**EXERCISE PROMPT**: Your output must hold every entry exactly as written and none of the pictures.

EXTRACTED INFORMATION: Begin

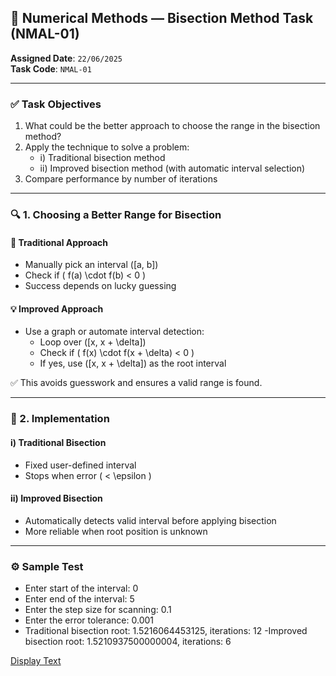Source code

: ## 📘 Numerical Methods — Bisection Method Task (NMAL-01)

**Assigned Date**: `22/06/2025`  
**Task Code**: `NMAL-01`

---

### ✅ Task Objectives

1. What could be the better approach to choose the range in the bisection method?  
2. Apply the technique to solve a problem:  
   - i) Traditional bisection method  
   - ii) Improved bisection method (with automatic interval selection)  
3. Compare performance by number of iterations  

---

### 🔍 1. Choosing a Better Range for Bisection

#### 📌 Traditional Approach
- Manually pick an interval \([a, b]\)
- Check if \( f(a) \cdot f(b) < 0 \)
- Success depends on lucky guessing

#### 💡 Improved Approach
- Use a graph or automate interval detection:
  - Loop over \([x, x + \delta]\)
  - Check if \( f(x) \cdot f(x + \delta) < 0 \)
  - If yes, use \([x, x + \delta]\) as the root interval

✅ This avoids guesswork and ensures a valid range is found.

---

### 🧪 2. Implementation

#### i) Traditional Bisection
- Fixed user-defined interval
- Stops when error \( < \epsilon \)

#### ii) Improved Bisection
- Automatically detects valid interval before applying bisection
- More reliable when root position is unknown

---

### ⚙️ Sample Test

- Enter start of the interval: 0
- Enter end of the interval: 5
- Enter the step size for scanning: 0.1
- Enter the error tolerance: 0.001
- Traditional bisection root: 1.5216064453125, iterations: 12
-Improved bisection root: 1.5210937500000004, iterations: 6

[Display Text](NAML-01.py)
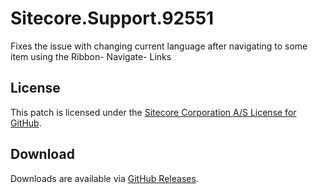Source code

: # Sitecore.Support.92551
Fixes the issue with changing current language after navigating to some item using the Ribbon- Navigate- Links

## License  
This patch is licensed under the [Sitecore Corporation A/S License for GitHub](https://github.com/sitecoresupport/Sitecore.Support.92551/blob/master/LICENSE).  

## Download  
Downloads are available via [GitHub Releases](https://github.com/sitecoresupport/Sitecore.Support.92551/releases).  
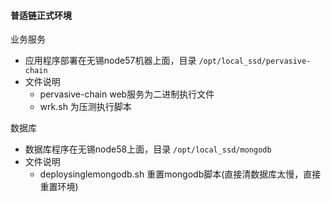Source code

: #### 普适链正式环境
业务服务
* 应用程序部署在无锡node57机器上面，目录  ` /opt/local_ssd/pervasive-chain `
* 文件说明 
    * pervasive-chain web服务为二进制执行文件
    * wrk.sh 为压测执行脚本 


数据库

* 数据库程序在无锡node58上面，目录  `/opt/local_ssd/mongodb`
* 文件说明
    * deploysinglemongodb.sh 重置mongodb脚本(直接清数据库太慢，直接重置环境)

EXTRACTED INFORMATION: End

**WRITTEN REPLY**:
Source code

: ## 📘 Numerical Methods — Bisection Method Task (NMAL-01)

**Assigned Date**: `22/06/2025`  
**Task Code**: `NMAL-01`

---

### ✅ Task Objectives

1. What could be the better approach to choose the range in the bisection method?  
2. Apply the technique to solve a problem:  
   - i) Traditional bisection method  
   - ii) Improved bisection method (with automatic interval selection)  
3. Compare performance by number of iterations  

---

### 🔍 1. Choosing a Better Range for Bisection

#### 📌 Traditional Approach
- Manually pick an interval \([a, b]\)
- Check if \( f(a) \cdot f(b) < 0 \)
- Success depends on lucky guessing

#### 💡 Improved Approach
- Use a graph or automate interval detection:
  - Loop over \([x, x + \delta]\)
  - Check if \( f(x) \cdot f(x + \delta) < 0 \)
  - If yes, use \([x, x + \delta]\) as the root interval

✅ This avoids guesswork and ensures a valid range is found.

---

### 🧪 2. Implementation

#### i) Traditional Bisection
- Fixed user-defined interval
- Stops when error \( < \epsilon \)

#### ii) Improved Bisection
- Automatically detects valid interval before applying bisection
- More reliable when root position is unknown

---

### ⚙️ Sample Test

- Enter start of the interval: 0
- Enter end of the interval: 5
- Enter the step size for scanning: 0.1
- Enter the error tolerance: 0.001
- Traditional bisection root: 1.5216064453125, iterations: 12
-Improved bisection root: 1.5210937500000004, iterations: 6

[Display Text](NAML-01.py)
Source code

: # Sitecore.Support.92551
Fixes the issue with changing current language after navigating to some item using the Ribbon- Navigate- Links

## License  
This patch is licensed under the [Sitecore Corporation A/S License for GitHub](https://github.com/sitecoresupport/Sitecore.Support.92551/blob/master/LICENSE).  

## Download  
Downloads are available via [GitHub Releases](https://github.com/sitecoresupport/Sitecore.Support.92551/releases).  
Source code

: #### 普适链正式环境
业务服务
* 应用程序部署在无锡node57机器上面，目录  ` /opt/local_ssd/pervasive-chain `
* 文件说明 
    * pervasive-chain web服务为二进制执行文件
    * wrk.sh 为压测执行脚本 


数据库

* 数据库程序在无锡node58上面，目录  `/opt/local_ssd/mongodb`
* 文件说明
    * deploysinglemongodb.sh 重置mongodb脚本(直接清数据库太慢，直接重置环境)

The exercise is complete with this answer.